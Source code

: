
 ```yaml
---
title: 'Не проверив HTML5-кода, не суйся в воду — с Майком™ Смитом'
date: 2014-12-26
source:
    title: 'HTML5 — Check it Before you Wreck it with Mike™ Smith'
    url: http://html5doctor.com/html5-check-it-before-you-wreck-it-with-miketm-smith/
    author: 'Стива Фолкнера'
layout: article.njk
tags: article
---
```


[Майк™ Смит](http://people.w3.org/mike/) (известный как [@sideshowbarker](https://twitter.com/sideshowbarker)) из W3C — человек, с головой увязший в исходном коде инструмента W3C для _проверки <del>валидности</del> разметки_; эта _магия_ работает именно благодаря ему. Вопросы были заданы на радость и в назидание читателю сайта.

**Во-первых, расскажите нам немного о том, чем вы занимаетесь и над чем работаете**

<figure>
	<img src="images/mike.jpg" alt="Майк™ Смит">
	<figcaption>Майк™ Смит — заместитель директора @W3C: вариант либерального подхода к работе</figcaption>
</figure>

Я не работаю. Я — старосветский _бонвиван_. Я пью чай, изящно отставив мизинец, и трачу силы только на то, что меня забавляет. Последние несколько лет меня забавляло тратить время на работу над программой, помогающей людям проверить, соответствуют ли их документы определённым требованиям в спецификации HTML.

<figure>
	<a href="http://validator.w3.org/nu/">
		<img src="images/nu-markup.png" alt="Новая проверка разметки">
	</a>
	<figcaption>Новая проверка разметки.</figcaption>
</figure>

==============================

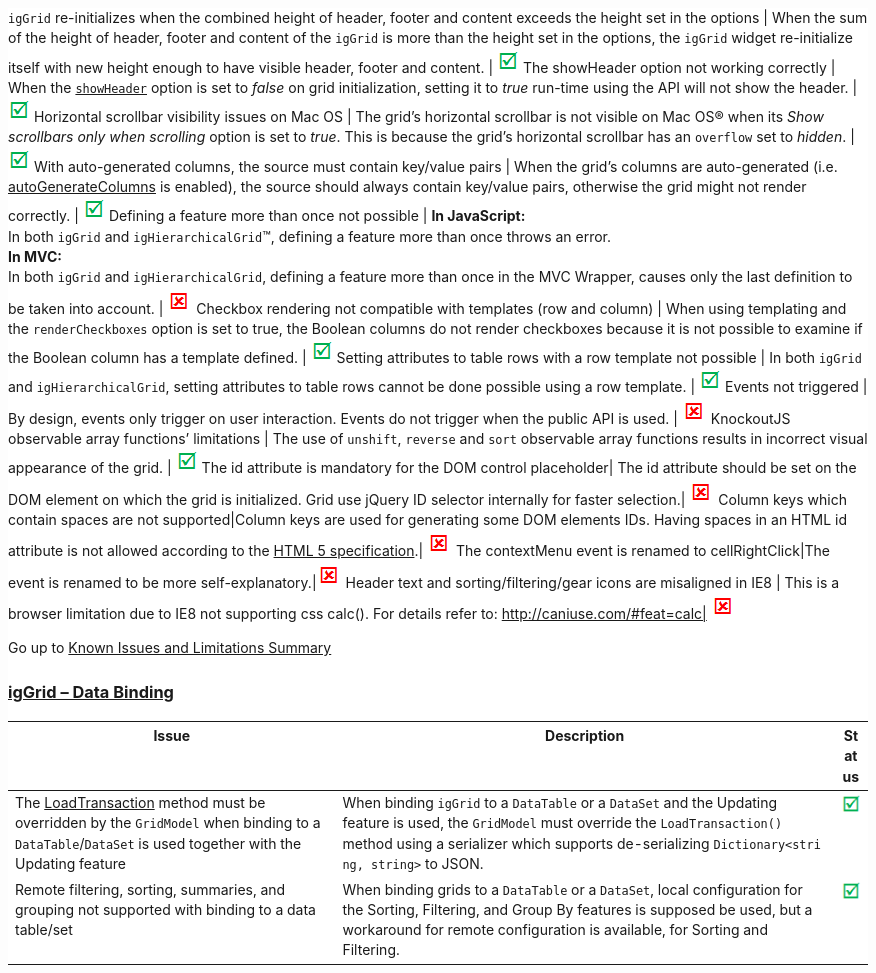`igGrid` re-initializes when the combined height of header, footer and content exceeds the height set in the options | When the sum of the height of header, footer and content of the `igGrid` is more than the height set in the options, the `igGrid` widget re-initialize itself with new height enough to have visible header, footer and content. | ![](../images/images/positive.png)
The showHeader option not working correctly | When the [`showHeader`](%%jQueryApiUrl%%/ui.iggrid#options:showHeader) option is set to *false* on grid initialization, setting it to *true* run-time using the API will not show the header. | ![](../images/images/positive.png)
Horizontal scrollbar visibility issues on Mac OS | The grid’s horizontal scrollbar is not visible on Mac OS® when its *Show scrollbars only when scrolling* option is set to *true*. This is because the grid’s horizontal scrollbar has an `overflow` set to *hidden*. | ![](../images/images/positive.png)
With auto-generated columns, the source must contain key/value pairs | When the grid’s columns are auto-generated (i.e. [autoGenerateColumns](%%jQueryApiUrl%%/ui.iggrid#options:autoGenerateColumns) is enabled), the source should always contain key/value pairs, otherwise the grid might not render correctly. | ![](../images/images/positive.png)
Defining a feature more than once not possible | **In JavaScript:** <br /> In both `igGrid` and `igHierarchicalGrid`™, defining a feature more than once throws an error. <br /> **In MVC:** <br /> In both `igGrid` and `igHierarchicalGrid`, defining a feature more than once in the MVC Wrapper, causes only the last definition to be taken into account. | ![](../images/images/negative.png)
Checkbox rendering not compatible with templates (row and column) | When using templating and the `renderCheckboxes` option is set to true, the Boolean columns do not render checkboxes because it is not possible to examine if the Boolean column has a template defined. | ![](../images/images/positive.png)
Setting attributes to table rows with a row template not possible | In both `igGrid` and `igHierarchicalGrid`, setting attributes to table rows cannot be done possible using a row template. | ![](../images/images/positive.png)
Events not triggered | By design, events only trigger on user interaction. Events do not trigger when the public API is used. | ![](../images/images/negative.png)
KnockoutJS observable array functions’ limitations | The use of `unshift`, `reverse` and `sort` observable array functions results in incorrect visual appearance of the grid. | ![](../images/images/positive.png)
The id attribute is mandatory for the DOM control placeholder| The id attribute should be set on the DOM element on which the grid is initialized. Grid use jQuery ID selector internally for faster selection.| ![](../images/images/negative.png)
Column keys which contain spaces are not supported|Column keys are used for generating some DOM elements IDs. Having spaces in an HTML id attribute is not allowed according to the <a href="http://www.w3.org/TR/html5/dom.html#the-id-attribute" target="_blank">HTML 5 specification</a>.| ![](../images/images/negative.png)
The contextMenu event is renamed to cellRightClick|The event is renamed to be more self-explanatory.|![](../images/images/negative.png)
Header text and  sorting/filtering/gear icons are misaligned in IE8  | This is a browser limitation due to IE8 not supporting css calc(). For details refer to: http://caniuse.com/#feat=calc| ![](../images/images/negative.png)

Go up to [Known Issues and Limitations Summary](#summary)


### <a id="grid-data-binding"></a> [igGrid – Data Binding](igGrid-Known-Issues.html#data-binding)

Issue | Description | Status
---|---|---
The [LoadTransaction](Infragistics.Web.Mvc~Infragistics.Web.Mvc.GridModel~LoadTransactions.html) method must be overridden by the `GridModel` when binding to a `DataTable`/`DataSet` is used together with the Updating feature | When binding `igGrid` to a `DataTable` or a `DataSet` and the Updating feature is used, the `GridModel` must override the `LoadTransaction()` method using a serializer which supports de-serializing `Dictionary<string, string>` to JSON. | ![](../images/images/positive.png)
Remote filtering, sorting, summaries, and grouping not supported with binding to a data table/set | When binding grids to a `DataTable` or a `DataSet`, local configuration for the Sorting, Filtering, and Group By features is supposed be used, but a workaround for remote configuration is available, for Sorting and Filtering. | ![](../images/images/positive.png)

==============================

**Exercise aim:** The lines to extract from the data above begin with the line containing "Setting attributes to table rows with" and end with the line containing "The contextMenu event". Extract them exactly, including both.

**Exercise output:**
Setting attributes to table rows with a row template not possible | In both `igGrid` and `igHierarchicalGrid`, setting attributes to table rows cannot be done possible using a row template. | ![](../images/images/positive.png)
Events not triggered | By design, events only trigger on user interaction. Events do not trigger when the public API is used. | ![](../images/images/negative.png)
KnockoutJS observable array functions’ limitations | The use of `unshift`, `reverse` and `sort` observable array functions results in incorrect visual appearance of the grid. | ![](../images/images/positive.png)
The id attribute is mandatory for the DOM control placeholder| The id attribute should be set on the DOM element on which the grid is initialized. Grid use jQuery ID selector internally for faster selection.| ![](../images/images/negative.png)
Column keys which contain spaces are not supported|Column keys are used for generating some DOM elements IDs. Having spaces in an HTML id attribute is not allowed according to the <a href="http://www.w3.org/TR/html5/dom.html#the-id-attribute" target="_blank">HTML 5 specification</a>.| ![](../images/images/negative.png)
The contextMenu event is renamed to cellRightClick|The event is renamed to be more self-explanatory.|![](../images/images/negative.png)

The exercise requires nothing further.